In the records that follow, the lines from the one containing "1)Download and preprocess" to the one containing "a)I tried various", inclusive, are to be given again exactly.

Stored data entries:
▶

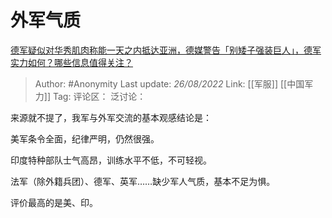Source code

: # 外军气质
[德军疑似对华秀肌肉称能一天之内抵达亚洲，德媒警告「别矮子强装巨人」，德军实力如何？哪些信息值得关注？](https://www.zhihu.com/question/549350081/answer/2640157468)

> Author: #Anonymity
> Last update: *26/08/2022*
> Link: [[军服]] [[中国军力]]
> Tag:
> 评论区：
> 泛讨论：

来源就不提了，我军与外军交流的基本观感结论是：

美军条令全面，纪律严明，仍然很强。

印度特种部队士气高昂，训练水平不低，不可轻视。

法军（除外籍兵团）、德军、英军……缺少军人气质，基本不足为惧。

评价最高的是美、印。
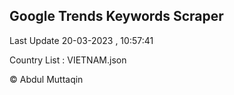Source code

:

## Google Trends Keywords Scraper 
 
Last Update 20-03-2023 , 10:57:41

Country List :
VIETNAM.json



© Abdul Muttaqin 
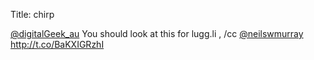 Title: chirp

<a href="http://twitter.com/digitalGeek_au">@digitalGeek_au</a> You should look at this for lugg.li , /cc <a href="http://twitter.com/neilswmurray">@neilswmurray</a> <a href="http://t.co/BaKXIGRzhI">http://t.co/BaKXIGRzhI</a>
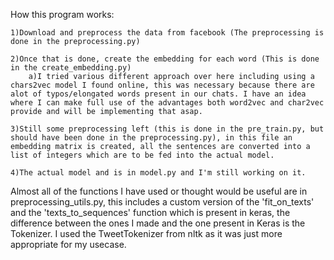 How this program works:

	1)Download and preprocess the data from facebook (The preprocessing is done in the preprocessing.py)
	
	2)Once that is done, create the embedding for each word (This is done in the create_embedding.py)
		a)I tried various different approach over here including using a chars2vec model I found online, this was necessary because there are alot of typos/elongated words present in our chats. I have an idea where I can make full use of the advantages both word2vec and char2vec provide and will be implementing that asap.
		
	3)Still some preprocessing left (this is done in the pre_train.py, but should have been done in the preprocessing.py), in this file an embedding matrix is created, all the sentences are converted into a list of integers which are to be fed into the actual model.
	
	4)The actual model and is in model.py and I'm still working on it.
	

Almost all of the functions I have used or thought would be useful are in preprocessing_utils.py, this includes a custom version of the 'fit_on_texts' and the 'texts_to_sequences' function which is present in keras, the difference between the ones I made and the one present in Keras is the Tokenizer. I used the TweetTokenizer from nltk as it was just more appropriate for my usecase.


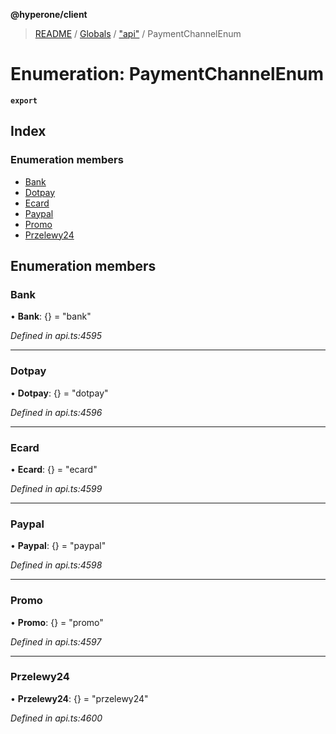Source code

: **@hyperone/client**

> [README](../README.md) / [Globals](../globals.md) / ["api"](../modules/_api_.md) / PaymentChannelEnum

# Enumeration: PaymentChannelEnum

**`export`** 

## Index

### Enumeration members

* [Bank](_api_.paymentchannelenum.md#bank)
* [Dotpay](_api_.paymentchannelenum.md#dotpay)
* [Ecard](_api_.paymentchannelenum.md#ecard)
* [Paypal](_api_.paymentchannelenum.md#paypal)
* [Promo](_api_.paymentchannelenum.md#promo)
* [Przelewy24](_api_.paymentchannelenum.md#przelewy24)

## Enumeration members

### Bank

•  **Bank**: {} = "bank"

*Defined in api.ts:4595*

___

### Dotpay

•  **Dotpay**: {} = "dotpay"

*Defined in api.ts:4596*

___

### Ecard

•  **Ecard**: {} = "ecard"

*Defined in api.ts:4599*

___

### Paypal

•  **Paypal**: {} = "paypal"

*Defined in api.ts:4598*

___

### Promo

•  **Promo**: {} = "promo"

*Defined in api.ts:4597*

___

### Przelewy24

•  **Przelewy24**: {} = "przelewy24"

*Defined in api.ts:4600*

◀
▶

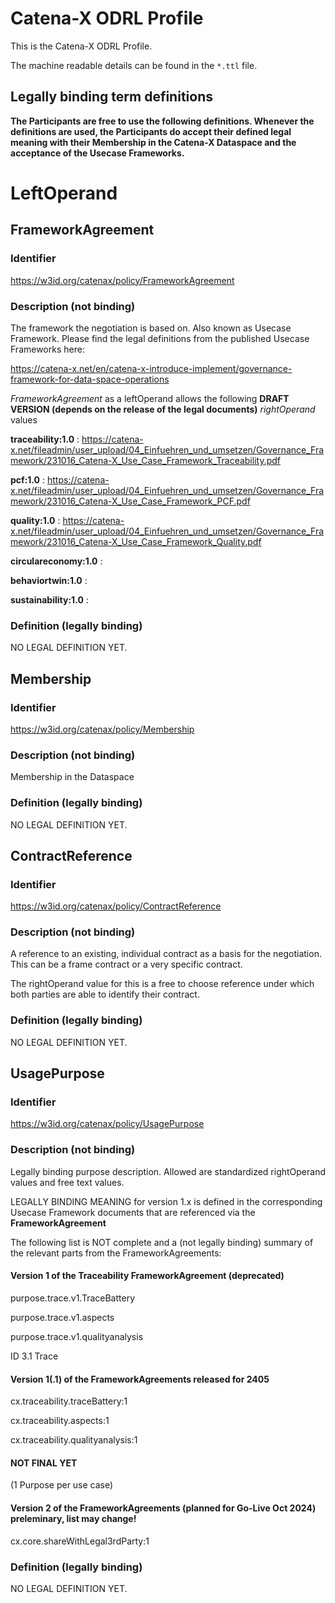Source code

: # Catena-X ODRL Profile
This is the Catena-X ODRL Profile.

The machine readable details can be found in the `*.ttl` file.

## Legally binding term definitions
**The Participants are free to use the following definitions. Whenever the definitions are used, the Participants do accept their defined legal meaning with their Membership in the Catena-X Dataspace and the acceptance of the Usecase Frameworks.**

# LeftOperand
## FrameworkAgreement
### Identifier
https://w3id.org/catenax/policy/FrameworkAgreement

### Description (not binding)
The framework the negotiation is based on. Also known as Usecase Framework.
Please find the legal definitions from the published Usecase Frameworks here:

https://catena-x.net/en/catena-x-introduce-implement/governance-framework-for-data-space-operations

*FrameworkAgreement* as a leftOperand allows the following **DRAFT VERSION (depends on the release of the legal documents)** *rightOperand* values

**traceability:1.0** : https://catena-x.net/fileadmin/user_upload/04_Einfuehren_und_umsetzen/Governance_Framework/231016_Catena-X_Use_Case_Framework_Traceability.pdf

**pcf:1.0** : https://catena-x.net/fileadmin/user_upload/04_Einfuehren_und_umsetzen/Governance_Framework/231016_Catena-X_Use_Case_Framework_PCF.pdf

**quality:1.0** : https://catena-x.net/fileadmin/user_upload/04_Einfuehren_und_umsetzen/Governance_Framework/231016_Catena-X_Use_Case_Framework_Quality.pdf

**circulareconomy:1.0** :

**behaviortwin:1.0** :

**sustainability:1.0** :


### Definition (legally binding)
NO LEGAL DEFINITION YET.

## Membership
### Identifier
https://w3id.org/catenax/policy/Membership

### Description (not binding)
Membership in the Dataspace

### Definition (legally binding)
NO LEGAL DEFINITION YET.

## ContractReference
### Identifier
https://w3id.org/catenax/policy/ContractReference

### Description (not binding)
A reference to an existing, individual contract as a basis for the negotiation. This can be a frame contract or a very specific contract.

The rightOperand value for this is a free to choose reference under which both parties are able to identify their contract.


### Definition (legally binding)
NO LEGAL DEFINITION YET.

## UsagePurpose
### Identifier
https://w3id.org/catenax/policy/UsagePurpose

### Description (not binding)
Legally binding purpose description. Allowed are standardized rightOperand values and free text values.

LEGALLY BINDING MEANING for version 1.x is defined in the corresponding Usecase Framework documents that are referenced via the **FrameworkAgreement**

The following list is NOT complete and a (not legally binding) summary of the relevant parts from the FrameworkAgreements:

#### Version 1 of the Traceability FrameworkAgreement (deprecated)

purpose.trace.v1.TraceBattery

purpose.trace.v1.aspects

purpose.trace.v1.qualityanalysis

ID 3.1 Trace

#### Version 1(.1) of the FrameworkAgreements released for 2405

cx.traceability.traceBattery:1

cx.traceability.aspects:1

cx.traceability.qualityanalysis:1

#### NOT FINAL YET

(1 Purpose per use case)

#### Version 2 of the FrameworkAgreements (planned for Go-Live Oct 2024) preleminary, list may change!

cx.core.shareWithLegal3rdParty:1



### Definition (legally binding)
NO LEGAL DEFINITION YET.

◀
▶

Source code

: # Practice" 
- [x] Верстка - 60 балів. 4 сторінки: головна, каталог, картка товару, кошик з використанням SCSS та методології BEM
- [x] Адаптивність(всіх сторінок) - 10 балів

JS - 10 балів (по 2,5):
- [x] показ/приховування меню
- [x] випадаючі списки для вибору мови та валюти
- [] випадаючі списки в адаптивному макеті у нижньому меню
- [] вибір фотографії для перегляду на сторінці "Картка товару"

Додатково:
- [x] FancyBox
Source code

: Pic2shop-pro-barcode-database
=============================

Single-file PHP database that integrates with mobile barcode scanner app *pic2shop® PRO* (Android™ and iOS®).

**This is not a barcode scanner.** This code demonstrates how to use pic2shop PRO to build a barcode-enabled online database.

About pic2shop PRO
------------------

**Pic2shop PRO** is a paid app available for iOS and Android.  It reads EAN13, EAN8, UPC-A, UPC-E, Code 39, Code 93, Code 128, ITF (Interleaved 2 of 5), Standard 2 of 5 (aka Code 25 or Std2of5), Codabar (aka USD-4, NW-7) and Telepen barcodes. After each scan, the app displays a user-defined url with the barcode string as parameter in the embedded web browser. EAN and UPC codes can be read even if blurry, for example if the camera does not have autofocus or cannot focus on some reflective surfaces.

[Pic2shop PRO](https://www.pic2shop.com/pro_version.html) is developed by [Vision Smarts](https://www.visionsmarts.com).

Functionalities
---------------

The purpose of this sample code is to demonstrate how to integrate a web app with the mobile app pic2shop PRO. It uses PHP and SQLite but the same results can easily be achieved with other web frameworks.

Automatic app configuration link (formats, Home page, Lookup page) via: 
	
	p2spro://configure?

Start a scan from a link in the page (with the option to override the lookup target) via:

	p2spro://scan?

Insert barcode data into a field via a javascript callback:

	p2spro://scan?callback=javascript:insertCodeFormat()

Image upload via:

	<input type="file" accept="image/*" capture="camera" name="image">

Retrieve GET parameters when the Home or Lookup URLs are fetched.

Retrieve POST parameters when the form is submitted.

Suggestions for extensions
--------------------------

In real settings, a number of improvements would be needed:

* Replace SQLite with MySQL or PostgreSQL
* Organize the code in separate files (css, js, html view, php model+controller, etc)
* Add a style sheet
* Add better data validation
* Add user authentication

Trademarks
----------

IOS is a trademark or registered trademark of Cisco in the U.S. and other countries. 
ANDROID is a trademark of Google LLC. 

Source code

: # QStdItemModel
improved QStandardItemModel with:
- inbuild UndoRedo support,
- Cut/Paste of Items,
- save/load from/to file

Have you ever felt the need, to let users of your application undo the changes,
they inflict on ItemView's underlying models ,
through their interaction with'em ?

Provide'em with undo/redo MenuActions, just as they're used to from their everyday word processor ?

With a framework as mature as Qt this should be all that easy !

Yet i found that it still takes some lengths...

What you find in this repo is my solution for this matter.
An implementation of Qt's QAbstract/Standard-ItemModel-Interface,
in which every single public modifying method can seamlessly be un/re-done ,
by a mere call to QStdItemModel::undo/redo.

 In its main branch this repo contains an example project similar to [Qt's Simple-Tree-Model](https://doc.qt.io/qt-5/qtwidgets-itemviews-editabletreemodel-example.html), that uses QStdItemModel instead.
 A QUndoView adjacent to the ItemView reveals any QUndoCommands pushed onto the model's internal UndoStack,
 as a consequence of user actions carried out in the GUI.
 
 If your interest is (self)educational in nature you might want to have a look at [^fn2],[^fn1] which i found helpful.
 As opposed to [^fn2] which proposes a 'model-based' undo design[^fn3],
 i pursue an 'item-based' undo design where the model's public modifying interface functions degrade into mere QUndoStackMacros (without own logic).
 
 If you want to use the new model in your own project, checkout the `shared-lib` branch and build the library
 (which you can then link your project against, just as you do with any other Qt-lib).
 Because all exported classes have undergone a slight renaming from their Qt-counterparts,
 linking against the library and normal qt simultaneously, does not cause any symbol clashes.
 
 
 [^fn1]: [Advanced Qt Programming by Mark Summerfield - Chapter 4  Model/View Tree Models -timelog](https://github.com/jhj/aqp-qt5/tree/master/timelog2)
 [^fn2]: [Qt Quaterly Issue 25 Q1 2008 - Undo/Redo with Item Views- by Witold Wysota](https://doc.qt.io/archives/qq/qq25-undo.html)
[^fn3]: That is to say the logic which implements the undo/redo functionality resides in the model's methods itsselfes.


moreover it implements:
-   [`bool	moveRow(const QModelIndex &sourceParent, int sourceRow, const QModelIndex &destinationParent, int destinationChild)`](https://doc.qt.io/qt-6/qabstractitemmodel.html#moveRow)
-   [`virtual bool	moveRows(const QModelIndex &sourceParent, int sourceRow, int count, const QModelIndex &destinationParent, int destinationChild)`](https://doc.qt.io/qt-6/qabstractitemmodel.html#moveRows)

◀

▸ Exercise output:
	1)Download and preprocess the data from facebook (The preprocessing is done in the preprocessing.py)
	
	2)Once that is done, create the embedding for each word (This is done in the create_embedding.py)
		a)I tried various different approach over here including using a chars2vec model I found online, this was necessary because there are alot of typos/elongated words present in our chats. I have an idea where I can make full use of the advantages both word2vec and char2vec provide and will be implementing that asap.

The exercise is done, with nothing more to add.